In this May 4, 2020 photo provided by the University of Maryland School of Medicine, the first patient enrolled in Pfizer’s COVID-19 coronavirus vaccine clinical trial at the University of Maryland School of Medicine in Baltimore, receives an injection.
University of Maryland School of Medicine | AP
Pfizer could have results from its late-stage coronavirus vaccine trial as early as October, CEO Albert Bourla said Thursday.
The pharmaceutical company has already enrolled 23,000 volunteers in the phase three trial that began in late July, Bourla said during a Q&A with the International Federation of Pharmaceutical Manufacturers & Associations, a trade group. It hopes to enroll at least 30,000 participants, he said.
“We expect by the end of October, we should have enough … to say whether the product works or not,” he said.
U.S. health officials have previously said results from late-stage vaccine trials could come in November or sooner.
Pfizer’s potential vaccine is one of three backed by the U.S. that’s currently in late-stage testing. The U.S.-based pharmaceutical giant has been working alongside German drugmaker BioNTech. The companies’ experimental vaccine contains genetic material called messenger RNA, or mRNA. In July, the company released promising data from its early-stage trial.
The phase three trial is expected to include up to 30,000 participants between the ages of 18 and 85 across 120 sites globally, including 39 U.S. states, the company has said. If it is successful, they expect to submit it for final regulatory review as early as October. They plan to supply up to 100 million doses by the end of 2020 and approximately 1.3 billion doses by the end of 2021.
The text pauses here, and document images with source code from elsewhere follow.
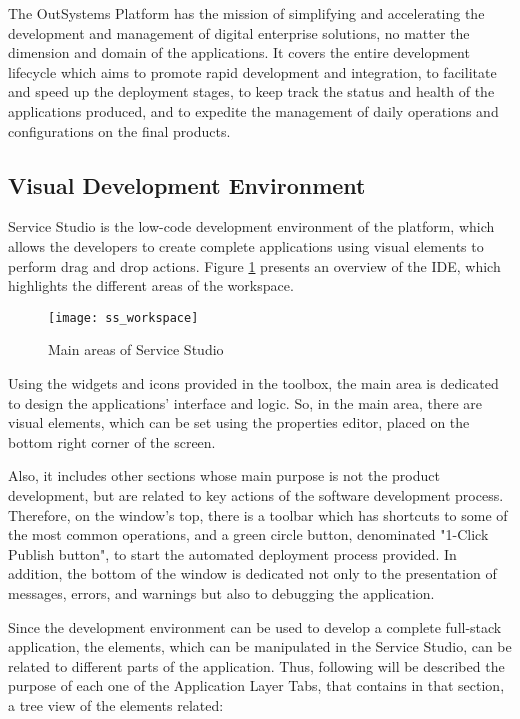 The OutSystems Platform has the mission of simplifying and accelerating the development and management of digital enterprise solutions, no matter the dimension and domain of the applications. It covers the entire development lifecycle which aims to promote rapid development and integration, to facilitate and speed up the deployment stages, to keep track the status and health of the applications produced, and to expedite the management of daily operations and configurations on the final products. \cite{eg_developingWithOutsystems}

\subsection{Visual Development Environment}
\label{subsec:visual_development_environment}

Service Studio is the low-code development environment of the platform, which allows the developers to create complete applications using visual elements to perform drag and drop actions. Figure \ref{fig:ss_workspace} presents an overview of the IDE, which highlights the different areas of the workspace.

\begin{figure}[htbp]
	\centering
	\texttt{[image: ss\_workspace]}
	\caption{Main areas of Service Studio \cite{serviceStudioOverview}}
	\label{fig:ss_workspace}
\end{figure}

Using the widgets and icons provided in the toolbox, the main area is dedicated to design the applications’ interface and logic. So, in the main area, there are visual elements, which can be set using the properties editor, placed on the bottom right corner of the screen. 

Also, it includes other sections whose main purpose is not the product development, but are related to key actions of the software development process. Therefore, on the window’s top, there is a toolbar which has shortcuts to some of the most common operations, and a green circle button, denominated "1-Click Publish button", to start the automated deployment process provided. In addition, the bottom of the window is dedicated not only to the presentation of messages, errors, and warnings but also to debugging the application.

Since the development environment can be used to develop a complete full-stack application, the elements, which can be manipulated in the Service Studio, can be related to different parts of the application. Thus, following will be described the purpose of each one of the Application Layer Tabs, that contains in that section, a tree view of the elements related:

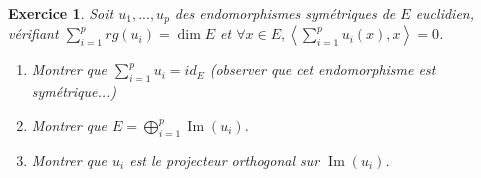 \documentclass[12pt,a4paper]{article}
\newcommand{\ps}[2]{\left\langle#1,#2\right\rangle}
\DeclareMathOperator{\Ima }{Im}
\theoremstyle{break}
\newtheorem{Exo}{Exercice}
\begin{document}
%	
%		
%		
%		
%	

\begin{Exo}

Soit $u_1,...,u_p$ des endomorphismes symétriques de $E$ euclidien, vérifiant $\sum_{i=1}^{p}rg(u_i)=\dim E$ et $\forall x\in E,\ps{\sum_{i=1}^{p}u_i(x)}{x}=0$.
\begin{enumerate}
	\item
	Montrer que $\sum_{i=1}^{p}u_i=id_E$ (observer que cet endomorphisme est symétrique...)
	\item
	Montrer que $E=\bigoplus_{i=1}^p\Ima (u_i)$.
	\item
	Montrer que $u_i$ est le projecteur orthogonal sur $\Ima (u_i)$.
	\end{enumerate}
\end{Exo}
\end{document}
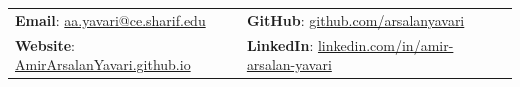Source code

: \documentclass[letterpaper, 11pt]{article}
\begin{document}


\vspace{0.5cm} 
\begin{center}
\begin{tabular}{lll}
\textbf{Email}: \href{mailto:aa.yavari@ce.sharif.edu}{aa.yavari@ce.sharif.edu}     &
\hspace{0.4in} \textbf{GitHub}: \href{https://gitranks.com/profile/arsalanyavari}{github.com/arsalanyavari}  \\

\textbf{Website}: \href{https://arsalanyavari.github.io}{AmirArsalanYavari.github.io}  & 
\hspace{0.4in} \textbf{LinkedIn}: \href{https://www.linkedin.com/in/amir-arsalan-yavari}{linkedin.com/in/amir-arsalan-yavari}

\end{tabular}
\end{center}


\setlength{\tabcolsep}{8pt}
\end{document}
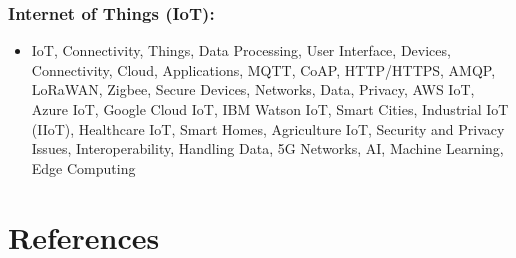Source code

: \documentclass[
  letterpaper,
  DIV=11,
  numbers=noendperiod]{scrreprt}
\providecommand{\tightlist}{%
  \setlength{\itemsep}{0pt}\setlength{\parskip}{0pt}}\usepackage{longtable,booktabs,array}
\begin{document}
\subsection{Internet of Things (IoT):}\label{internet-of-things-iot-2}

\begin{itemize}
\tightlist
\item
  IoT, Connectivity, Things, Data Processing, User Interface, Devices,
  Connectivity, Cloud, Applications, MQTT, CoAP, HTTP/HTTPS, AMQP,
  LoRaWAN, Zigbee, Secure Devices, Networks, Data, Privacy, AWS IoT,
  Azure IoT, Google Cloud IoT, IBM Watson IoT, Smart Cities, Industrial
  IoT (IIoT), Healthcare IoT, Smart Homes, Agriculture IoT, Security and
  Privacy Issues, Interoperability, Handling Data, 5G Networks, AI,
  Machine Learning, Edge Computing
\end{itemize}


\chapter*{References}\label{references-5}

\end{document}
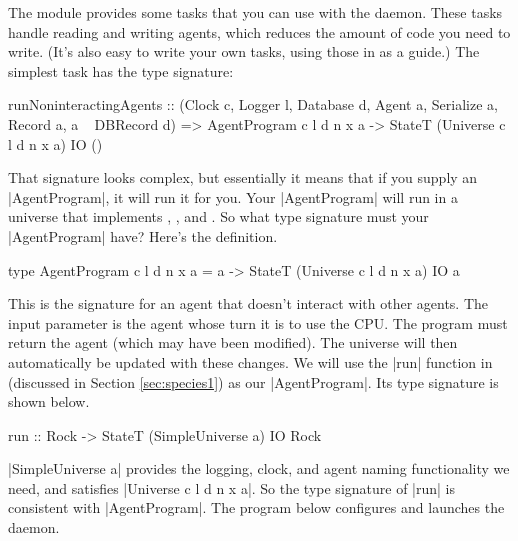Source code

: 
The module  provides some tasks
that you can use with the daemon.
These tasks handle reading and writing agents,
which reduces the amount of code you need to write.
(It's also easy to write your own tasks, using those in 
 as a guide.)
The simplest task has the type signature:

\begin{code}
runNoninteractingAgents :: (Clock c, Logger l, Database d, Agent a, 
    Serialize a, Record a, a ~ DBRecord d) =>
  AgentProgram c l d n x a -> StateT (Universe c l d n x a) IO ()
\end{code}

That signature looks complex, but essentially it means that if you
supply an |AgentProgram|, it will run it for you.
Your |AgentProgram| will run in a universe that implements
,
, and
.
So what type signature must your |AgentProgram| have?
Here's the definition.

\begin{code}
type AgentProgram c l d n x a = a -> StateT (Universe c l d n x a) IO a
\end{code}

This is the signature for an agent that doesn't interact with other
agents.
The input parameter is the agent whose turn it is to use the CPU.
The program must return the agent (which may have been modified).
The universe will then automatically be updated with these changes.
We will use the |run| function in 
(discussed in Section \ref{sec:species1}) as our |AgentProgram|.
Its type signature is shown below.

\begin{code}
run :: Rock -> StateT (SimpleUniverse a) IO Rock
\end{code}

|SimpleUniverse a| provides the logging, clock, and agent naming
functionality we need, and satisfies |Universe c l d n x a|.
So the type signature of |run| is consistent with |AgentProgram|.
The program below configures and launches the daemon.


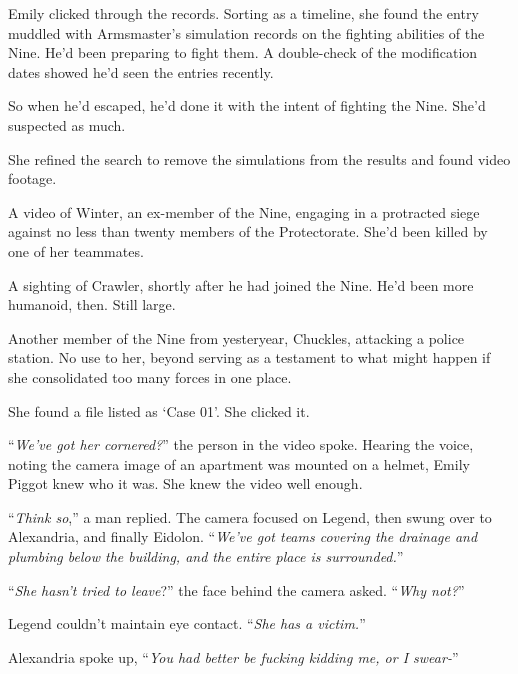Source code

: Emily clicked through the records.  Sorting as a timeline, she found the entry muddled with Armsmaster's simulation records on the fighting abilities of the Nine.  He'd been preparing to fight them.  A double-check of the modification dates showed he'd seen the entries recently.



So when he'd escaped, he'd done it with the intent of fighting the Nine.  She'd suspected as much.



She refined the search to remove the simulations from the results and found video footage.



A video of Winter, an ex-member of the Nine, engaging in a protracted siege against no less than twenty members of the Protectorate.  She'd been killed by one of her teammates.



A sighting of Crawler, shortly after he had joined the Nine.  He'd been more humanoid, then.  Still large.



Another member of the Nine from yesteryear, Chuckles, attacking a police station.  No use to her, beyond serving as a testament to what might happen if she consolidated too many forces in one place.



She found a file listed as `Case 01'.  She clicked it.



``\emph{We've got her cornered?}'' the person in the video spoke.  Hearing the voice, noting the camera image of an apartment was mounted on a helmet, Emily Piggot knew who it was.  She knew the video well enough.



``\emph{Think so},'' a man replied.  The camera focused on Legend, then swung over to Alexandria, and finally Eidolon.  ``\emph{We've got teams covering the drainage and plumbing below the building, and the entire place is surrounded.}''



``\emph{She hasn't tried to leave}?'' the face behind the camera asked.  ``\emph{Why not?}''



Legend couldn't maintain eye contact.  ``\emph{She has a victim.}''



Alexandria spoke up, ``\emph{You had better be fucking kidding me, or I swear-}''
In July, the U.S. government announced it would pay Pfizer and BioNTech $1.95 billion to produce and deliver 100 million doses of their vaccine if it proves safe and effective. The deal was signed as part of Operation Warp Speed, the Trump administration’s effort to accelerate development and production of vaccines and treatments to fight the coronavirus.
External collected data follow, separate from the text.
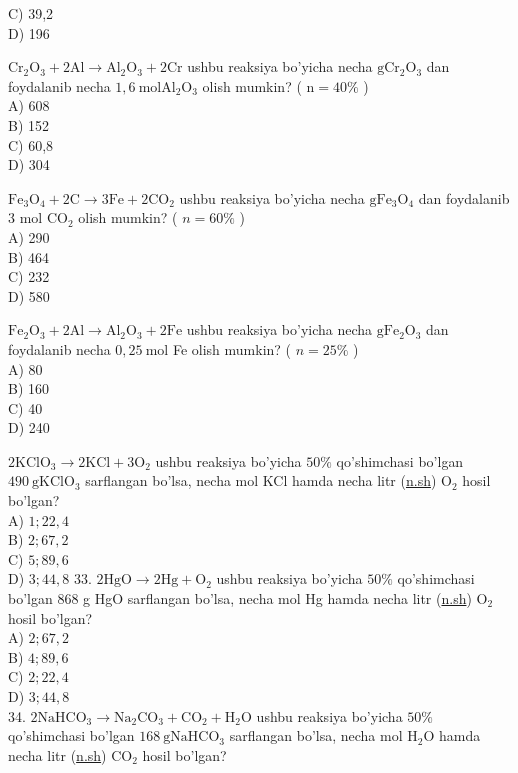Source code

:C) 39,2\\
D) 196
  \item $\mathrm{Cr}_{2} \mathrm{O}_{3}+2 \mathrm{Al} \rightarrow \mathrm{Al}_{2} \mathrm{O}_{3}+2 \mathrm{Cr}$ ushbu reaksiya bo'yicha necha $\mathrm{g} \mathrm{Cr}_{2} \mathrm{O}_{3}$ dan foydalanib necha $1,6 \mathrm{~mol} \mathrm{Al}_{2} \mathrm{O}_{3}$ olish mumkin? ( $\mathrm{n}=40 \%$ )\\
A) 608\\
B) 152\\
C) 60,8\\
D) 304
  \item $\mathrm{Fe}_{3} \mathrm{O}_{4}+2 \mathrm{C} \rightarrow 3 \mathrm{Fe}+2 \mathrm{CO}_{2}$ ushbu reaksiya bo'yicha necha $\mathrm{g} \mathrm{Fe}_{3} \mathrm{O}_{4}$ dan foydalanib 3 mol $\mathrm{CO}_{2}$ olish mumkin? ( $n=60 \%$ )\\
A) 290\\
B) 464\\
C) 232\\
D) 580
  \item $\mathrm{Fe}_{2} \mathrm{O}_{3}+2 \mathrm{Al} \rightarrow \mathrm{Al}_{2} \mathrm{O}_{3}+2 \mathrm{Fe}$ ushbu reaksiya bo'yicha necha $\mathrm{g} \mathrm{Fe}_{2} \mathrm{O}_{3}$ dan foydalanib necha $0,25 \mathrm{~mol}$ Fe olish mumkin? ( $n=25 \%$ )\\
A) 80\\
B) 160\\
C) 40\\
D) 240
  \item $2 \mathrm{KClO}_{3} \longrightarrow 2 \mathrm{KCl}+3 \mathrm{O}_{2}$ ushbu reaksiya bo'yicha $50 \%$ qo'shimchasi bo'lgan $490 \mathrm{~g} \mathrm{KClO}_{3}$ sarflangan bo'lsa, necha mol KCl hamda necha litr (\href{http://n.sh}{n.sh}) $\mathrm{O}_{2}$ hosil bo'lgan?\\
A) $1 ; 22,4$\\
B) $2 ; 67,2$\\
C) $5 ; 89,6$\\
D) $3 ; 44,8$
33. $2 \mathrm{HgO} \rightarrow 2 \mathrm{Hg}+\mathrm{O}_{2}$ ushbu reaksiya bo'yicha $50 \%$ qo'shimchasi bo'lgan 868 g HgO sarflangan bo'lsa, necha mol Hg hamda necha litr (\href{http://n.sh}{n.sh}) $\mathrm{O}_{2}$ hosil bo'lgan?\\
A) $2 ; 67,2$\\
B) $4 ; 89,6$\\
C) $2 ; 22,4$\\
D) $3 ; 44,8$\\
34. $2 \mathrm{NaHCO}_{3} \rightarrow \mathrm{Na}_{2} \mathrm{CO}_{3}+\mathrm{CO}_{2}+\mathrm{H}_{2} \mathrm{O}$ ushbu reaksiya bo'yicha $50 \%$ qo'shimchasi bo'lgan $168 \mathrm{~g} \mathrm{NaHCO}_{3}$ sarflangan bo'lsa, necha mol $\mathrm{H}_{2} \mathrm{O}$ hamda necha litr (\href{http://n.sh}{n.sh}) $\mathrm{CO}_{2}$ hosil bo'lgan?\\
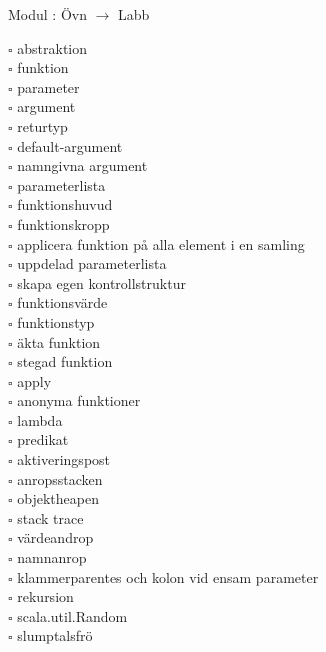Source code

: 
    Modul : Övn  $\rightarrow$ Labb 
    \begin{multicols}{3}\SlideFontTiny
    $\square$ abstraktion \\
$\square$ funktion \\
$\square$ parameter \\
$\square$ argument \\
$\square$ returtyp \\
$\square$ default-argument \\
$\square$ namngivna argument \\
$\square$ parameterlista \\
$\square$ funktionshuvud \\
$\square$ funktionskropp \\
$\square$ applicera funktion på alla element i en samling \\
$\square$ uppdelad parameterlista \\
$\square$ skapa egen kontrollstruktur \\
$\square$ funktionsvärde \\
$\square$ funktionstyp \\
$\square$ äkta funktion \\
$\square$ stegad funktion \\
$\square$ apply \\
$\square$ anonyma funktioner \\
$\square$ lambda \\
$\square$ predikat \\
$\square$ aktiveringspost \\
$\square$ anropsstacken \\
$\square$ objektheapen \\
$\square$ stack trace \\
$\square$ värdeandrop \\
$\square$ namnanrop \\
$\square$ klammerparentes och kolon vid ensam parameter \\
$\square$ rekursion \\
$\square$ scala.util.Random \\
$\square$ slumptalsfrö \\
    \end{multicols}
The CEO’s remark comes as the Centers for Disease Control and Prevention is asking state governors and local health departments to prepare to distribute a vaccine as soon as November. The deadline is raising concerns among public health experts and scientists that approval of a vaccine will be politically motivated and the White House may be pressuring regulators to get a vaccine to the market ahead of the presidential election on Nov. 3.
Drug company executives, including from Pfizer, have previously insisted they aren’t cutting corners in fast-tracking development of potential vaccines. They have said the Food and Drug Administration hasn’t eased its requirements for proving their vaccines are safe and effective.
While the vaccine may be safe, the executives have said it is “understandable” the public would be concerned, adding they will need to work to gain that trust.
“Vaccine hesitancy is probably one of the greatest challenges for public health that America faces,” John Young, Pfizer’s chief business officer, told Congress on July 21. “All of us need to play a role, should we be successful in this mission, that there’s confidence in the safety and effectiveness of our vaccines based on data, based on confidence the FDA will only approve a vaccine if it’s safe and effective.”
Bourla said Thursday that the company “would never” submit any vaccine for authorization before “we feel it is safe and effective.”
“We will not cut corners,” he said. “Our phase three study will be the only one that will allow us to say if we have a safe and effective vaccine. If we don’t have results from a phase three study, we would not submit.”